[Start of Attachment]

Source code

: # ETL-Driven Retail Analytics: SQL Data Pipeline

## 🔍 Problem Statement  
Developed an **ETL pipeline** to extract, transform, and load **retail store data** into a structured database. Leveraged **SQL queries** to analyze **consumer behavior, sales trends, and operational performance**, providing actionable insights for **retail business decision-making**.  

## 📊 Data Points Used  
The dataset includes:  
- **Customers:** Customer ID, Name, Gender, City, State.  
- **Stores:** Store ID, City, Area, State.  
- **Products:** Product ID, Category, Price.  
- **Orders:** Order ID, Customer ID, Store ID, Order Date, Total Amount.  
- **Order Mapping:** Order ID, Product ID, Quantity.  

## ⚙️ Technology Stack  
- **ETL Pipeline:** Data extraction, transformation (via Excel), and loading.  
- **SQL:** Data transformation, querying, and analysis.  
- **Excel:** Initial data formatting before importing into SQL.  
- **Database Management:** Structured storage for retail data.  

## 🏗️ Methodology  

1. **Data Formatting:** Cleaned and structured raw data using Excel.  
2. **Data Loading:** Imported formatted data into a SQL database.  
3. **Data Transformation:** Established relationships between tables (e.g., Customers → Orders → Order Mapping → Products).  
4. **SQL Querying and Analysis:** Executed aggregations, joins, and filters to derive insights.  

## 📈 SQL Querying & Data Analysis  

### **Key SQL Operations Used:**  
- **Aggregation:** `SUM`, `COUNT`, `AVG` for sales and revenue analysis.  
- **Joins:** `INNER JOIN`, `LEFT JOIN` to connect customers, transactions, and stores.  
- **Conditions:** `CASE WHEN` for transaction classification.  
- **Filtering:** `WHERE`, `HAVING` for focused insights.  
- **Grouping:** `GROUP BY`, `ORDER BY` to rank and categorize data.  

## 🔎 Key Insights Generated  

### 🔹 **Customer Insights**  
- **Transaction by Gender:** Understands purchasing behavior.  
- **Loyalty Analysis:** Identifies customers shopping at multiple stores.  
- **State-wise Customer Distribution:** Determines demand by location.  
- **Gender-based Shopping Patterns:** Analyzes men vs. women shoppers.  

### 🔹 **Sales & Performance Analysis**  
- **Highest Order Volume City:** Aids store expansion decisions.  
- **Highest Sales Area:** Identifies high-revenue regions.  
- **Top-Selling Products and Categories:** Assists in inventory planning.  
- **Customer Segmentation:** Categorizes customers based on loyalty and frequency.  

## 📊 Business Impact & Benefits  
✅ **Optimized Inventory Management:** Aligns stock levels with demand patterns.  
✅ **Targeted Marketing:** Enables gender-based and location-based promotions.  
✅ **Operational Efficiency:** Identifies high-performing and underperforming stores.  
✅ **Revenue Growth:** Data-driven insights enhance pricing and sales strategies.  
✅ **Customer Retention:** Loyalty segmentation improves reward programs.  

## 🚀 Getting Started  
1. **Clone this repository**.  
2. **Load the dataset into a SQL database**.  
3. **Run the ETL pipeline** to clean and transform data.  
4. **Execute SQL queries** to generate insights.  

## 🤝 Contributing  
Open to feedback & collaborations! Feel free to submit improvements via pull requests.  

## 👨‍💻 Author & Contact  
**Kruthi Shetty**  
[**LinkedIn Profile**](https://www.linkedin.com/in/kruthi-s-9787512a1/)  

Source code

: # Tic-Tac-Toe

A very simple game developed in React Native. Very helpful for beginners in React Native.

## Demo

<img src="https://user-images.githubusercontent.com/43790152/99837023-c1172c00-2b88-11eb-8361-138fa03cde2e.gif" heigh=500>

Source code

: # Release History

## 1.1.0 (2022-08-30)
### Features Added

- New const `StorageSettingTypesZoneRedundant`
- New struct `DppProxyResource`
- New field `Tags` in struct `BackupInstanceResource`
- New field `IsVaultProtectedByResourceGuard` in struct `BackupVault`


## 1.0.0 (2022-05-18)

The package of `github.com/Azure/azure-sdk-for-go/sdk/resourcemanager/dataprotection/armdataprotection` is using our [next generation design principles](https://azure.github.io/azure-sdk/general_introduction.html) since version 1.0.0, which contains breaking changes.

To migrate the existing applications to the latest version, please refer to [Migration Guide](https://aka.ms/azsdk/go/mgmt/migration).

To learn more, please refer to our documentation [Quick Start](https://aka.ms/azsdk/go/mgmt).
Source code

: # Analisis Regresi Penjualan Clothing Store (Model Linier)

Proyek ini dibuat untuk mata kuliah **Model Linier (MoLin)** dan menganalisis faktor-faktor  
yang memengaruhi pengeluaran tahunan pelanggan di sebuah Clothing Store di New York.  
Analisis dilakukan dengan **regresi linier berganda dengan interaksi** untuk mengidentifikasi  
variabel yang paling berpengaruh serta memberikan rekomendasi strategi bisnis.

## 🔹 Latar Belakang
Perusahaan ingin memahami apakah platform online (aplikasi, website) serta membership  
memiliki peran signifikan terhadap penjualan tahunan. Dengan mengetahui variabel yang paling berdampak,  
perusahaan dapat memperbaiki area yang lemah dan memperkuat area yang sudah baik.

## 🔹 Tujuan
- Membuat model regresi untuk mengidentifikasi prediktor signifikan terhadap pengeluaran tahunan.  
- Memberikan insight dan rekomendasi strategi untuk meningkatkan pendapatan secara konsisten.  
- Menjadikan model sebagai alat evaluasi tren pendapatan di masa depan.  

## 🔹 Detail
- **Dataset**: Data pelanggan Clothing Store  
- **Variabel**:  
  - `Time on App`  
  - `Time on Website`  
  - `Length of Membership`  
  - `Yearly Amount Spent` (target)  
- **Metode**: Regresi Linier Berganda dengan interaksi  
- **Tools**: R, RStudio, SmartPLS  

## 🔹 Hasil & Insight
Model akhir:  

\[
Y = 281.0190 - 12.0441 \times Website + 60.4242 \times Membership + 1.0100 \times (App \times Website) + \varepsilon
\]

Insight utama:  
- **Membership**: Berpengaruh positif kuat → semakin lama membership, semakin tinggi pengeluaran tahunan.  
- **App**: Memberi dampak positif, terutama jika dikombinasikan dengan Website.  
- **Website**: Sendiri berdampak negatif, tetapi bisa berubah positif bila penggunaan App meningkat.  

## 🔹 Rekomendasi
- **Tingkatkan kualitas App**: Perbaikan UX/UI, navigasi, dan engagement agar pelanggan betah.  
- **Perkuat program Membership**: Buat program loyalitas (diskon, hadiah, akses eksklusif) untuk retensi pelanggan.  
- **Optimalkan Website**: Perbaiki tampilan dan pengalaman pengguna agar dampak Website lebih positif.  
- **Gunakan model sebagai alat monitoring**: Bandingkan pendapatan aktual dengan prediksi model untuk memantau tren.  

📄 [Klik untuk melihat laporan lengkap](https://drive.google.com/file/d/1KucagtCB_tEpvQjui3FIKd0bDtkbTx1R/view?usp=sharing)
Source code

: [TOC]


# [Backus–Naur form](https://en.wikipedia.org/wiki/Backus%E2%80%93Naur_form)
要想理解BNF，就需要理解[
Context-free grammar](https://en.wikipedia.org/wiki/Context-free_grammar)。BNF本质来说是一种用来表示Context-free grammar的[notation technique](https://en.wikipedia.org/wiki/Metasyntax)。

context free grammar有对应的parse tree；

[End of Attachment]

• _Work to be completed_
Scan the material above for "https". Copy every line where it appears.

• _Your response_
[**LinkedIn Profile**](https://www.linkedin.com/in/kruthi-s-9787512a1/)  
<img src="https://user-images.githubusercontent.com/43790152/99837023-c1172c00-2b88-11eb-8361-138fa03cde2e.gif" heigh=500>
The package of `github.com/Azure/azure-sdk-for-go/sdk/resourcemanager/dataprotection/armdataprotection` is using our [next generation design principles](https://azure.github.io/azure-sdk/general_introduction.html) since version 1.0.0, which contains breaking changes.
To migrate the existing applications to the latest version, please refer to [Migration Guide](https://aka.ms/azsdk/go/mgmt/migration).
To learn more, please refer to our documentation [Quick Start](https://aka.ms/azsdk/go/mgmt).
📄 [Klik untuk melihat laporan lengkap](https://drive.google.com/file/d/1KucagtCB_tEpvQjui3FIKd0bDtkbTx1R/view?usp=sharing)
# [Backus–Naur form](https://en.wikipedia.org/wiki/Backus%E2%80%93Naur_form)
Context-free grammar](https://en.wikipedia.org/wiki/Context-free_grammar)。BNF本质来说是一种用来表示Context-free grammar的[notation technique](https://en.wikipedia.org/wiki/Metasyntax)。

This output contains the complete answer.